A totally abandoned site; we wondered---who feeds these goats?

The approach to yet another—and mercifully our last—fussy and unclean hotel (beside a gasworks!) was through streets lined with fascinating red sandstone facades.



and among them, the famous Hawa Mahal


These promised some good photo opportunities, and sure enough, once we had checked in successfully we were able to take many shots of the City Palace, or Chandra Mahal. Our new guide was full of fervour as he extolled the virtues of the prince who had first conceived this extravagant complex, and those successors who had added to it, until it became the sprawling seven-gated mixture of Rajput and Maghul architecture it was today. He regaled us with the history of prince after prince and conquest after conquest from the twelfth century on, and though I tried to show enthusiasm for the exploits of Maharaja Ram Singh and Madho Singh II (“he went to England, don’t you know, in 1990, the first Kachchwaha ruler to do so!”) and all the other Muslim rulers with unmemorable names, I was actually entranced by the elaborately carved screens, the scalloped arches, the marble elephants, and the two colossal silver urns. The guide wanted me to linger in the museums, but I was more interested in the décor of the buildings—for example, each of four gates in one of the four courtyards depicts the mood of an exquisitely rendered peacock. Yes, in Hindu lore the peacock changes its mood according to the season!

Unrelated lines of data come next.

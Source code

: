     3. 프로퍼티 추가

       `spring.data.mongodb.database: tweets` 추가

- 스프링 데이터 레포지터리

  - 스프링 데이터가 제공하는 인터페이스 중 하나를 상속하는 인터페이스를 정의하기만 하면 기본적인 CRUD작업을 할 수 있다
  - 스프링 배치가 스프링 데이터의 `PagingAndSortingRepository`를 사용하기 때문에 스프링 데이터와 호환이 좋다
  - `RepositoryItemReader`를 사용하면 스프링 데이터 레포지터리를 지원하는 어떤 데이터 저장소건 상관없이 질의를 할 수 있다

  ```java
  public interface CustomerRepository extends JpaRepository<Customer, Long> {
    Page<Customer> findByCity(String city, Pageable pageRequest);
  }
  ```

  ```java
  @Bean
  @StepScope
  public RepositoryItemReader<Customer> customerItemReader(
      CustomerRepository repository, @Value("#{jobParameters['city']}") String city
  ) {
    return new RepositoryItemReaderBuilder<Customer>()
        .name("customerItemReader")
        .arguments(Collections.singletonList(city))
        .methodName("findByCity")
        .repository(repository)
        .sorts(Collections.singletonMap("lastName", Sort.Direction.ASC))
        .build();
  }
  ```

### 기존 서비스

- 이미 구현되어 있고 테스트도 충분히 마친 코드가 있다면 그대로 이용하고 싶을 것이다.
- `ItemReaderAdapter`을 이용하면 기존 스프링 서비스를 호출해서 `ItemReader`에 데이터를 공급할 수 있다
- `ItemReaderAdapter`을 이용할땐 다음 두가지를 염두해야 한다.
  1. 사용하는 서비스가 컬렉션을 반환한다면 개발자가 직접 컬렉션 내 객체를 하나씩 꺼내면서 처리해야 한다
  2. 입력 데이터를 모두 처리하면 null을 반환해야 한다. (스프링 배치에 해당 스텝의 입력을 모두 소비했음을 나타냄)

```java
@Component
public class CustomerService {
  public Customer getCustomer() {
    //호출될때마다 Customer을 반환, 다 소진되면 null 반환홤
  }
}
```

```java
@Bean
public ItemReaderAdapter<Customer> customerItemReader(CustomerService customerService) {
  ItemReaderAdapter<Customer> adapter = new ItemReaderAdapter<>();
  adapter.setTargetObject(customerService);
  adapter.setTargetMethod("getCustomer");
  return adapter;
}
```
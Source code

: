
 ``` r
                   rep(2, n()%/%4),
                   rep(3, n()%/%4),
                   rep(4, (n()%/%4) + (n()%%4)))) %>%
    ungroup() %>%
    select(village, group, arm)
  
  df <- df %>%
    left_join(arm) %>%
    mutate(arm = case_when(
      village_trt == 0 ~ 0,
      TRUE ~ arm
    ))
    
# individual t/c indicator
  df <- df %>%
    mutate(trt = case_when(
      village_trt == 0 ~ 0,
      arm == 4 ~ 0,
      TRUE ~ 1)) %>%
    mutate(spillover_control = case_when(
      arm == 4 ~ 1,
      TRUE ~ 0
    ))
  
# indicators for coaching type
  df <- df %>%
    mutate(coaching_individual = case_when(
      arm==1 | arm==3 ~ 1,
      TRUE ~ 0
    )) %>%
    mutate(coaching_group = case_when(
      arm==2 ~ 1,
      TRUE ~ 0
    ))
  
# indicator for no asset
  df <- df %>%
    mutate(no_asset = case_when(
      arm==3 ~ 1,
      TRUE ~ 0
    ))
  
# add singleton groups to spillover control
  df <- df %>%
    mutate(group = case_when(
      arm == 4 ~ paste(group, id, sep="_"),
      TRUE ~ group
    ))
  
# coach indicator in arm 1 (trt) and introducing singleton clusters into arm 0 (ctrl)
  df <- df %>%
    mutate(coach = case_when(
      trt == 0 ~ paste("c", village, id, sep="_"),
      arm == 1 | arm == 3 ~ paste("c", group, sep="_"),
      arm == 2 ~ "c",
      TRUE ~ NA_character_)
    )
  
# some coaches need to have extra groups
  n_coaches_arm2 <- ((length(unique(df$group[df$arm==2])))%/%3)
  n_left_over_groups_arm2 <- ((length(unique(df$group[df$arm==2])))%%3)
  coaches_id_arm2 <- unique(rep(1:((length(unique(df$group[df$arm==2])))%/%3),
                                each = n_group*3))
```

Outside the palace, with a sahib Inside the palace, with a Sikh

This rambling palace, with its mosaic covered harem walls, was to me more beautiful than the pristine Taj Mahal could ever be. It celebrated life, not death, and I was loath to leave it. So, clicking happily away, was Alan, but there were more pictures to be taken in the market area, such as the one shown above, the five-storeyed Hawa Mahal, the most photographed monument of Jaipur. So we reluctantly prepared to leave, and bade our loquacious guide farewell. Our last impression of the museum rooms in the palace was the hilt of a sword—an emerald, a sapphire, a ruby and a diamond each huge as the Kohinor. As large, in fact, as the eyes of the tiny wizened child held by his mother against the window of our departing car as she pleaded for a rupee.

(We have no picture of the baby, except in my mind, where it will stay forever as the final image of India).





More pictures of the pink city environs
as we were leaving



These last images were recorded on our journey from Jaipur to Delhi the following day, as we passed through Amber and were able at last to stop by the roadside to thus capture elephants and camel at Shapurah. This was a day of sickness, my having succumbed to Delhi belly the previous night, and also of frustration, for once we had said our goodbye to Sashi at the airport—which we did three hours earlier than we needed to for his sake—there followed eighteen hours of waiting around in airports and travelling wearily east to Singapore and south to Western Australia. By the time we were descending (two hours late) into Perth, Alan too had the trots, and for him the nausea was to continue for a couple of weeks severely enough to require medical attention. In fact, like my retina image, Alan’s indisposition seems to have occasioned a lasting malaise. Never mind, we were safe in the bosom of the family at last, and our customary festival could follow its accustomed course.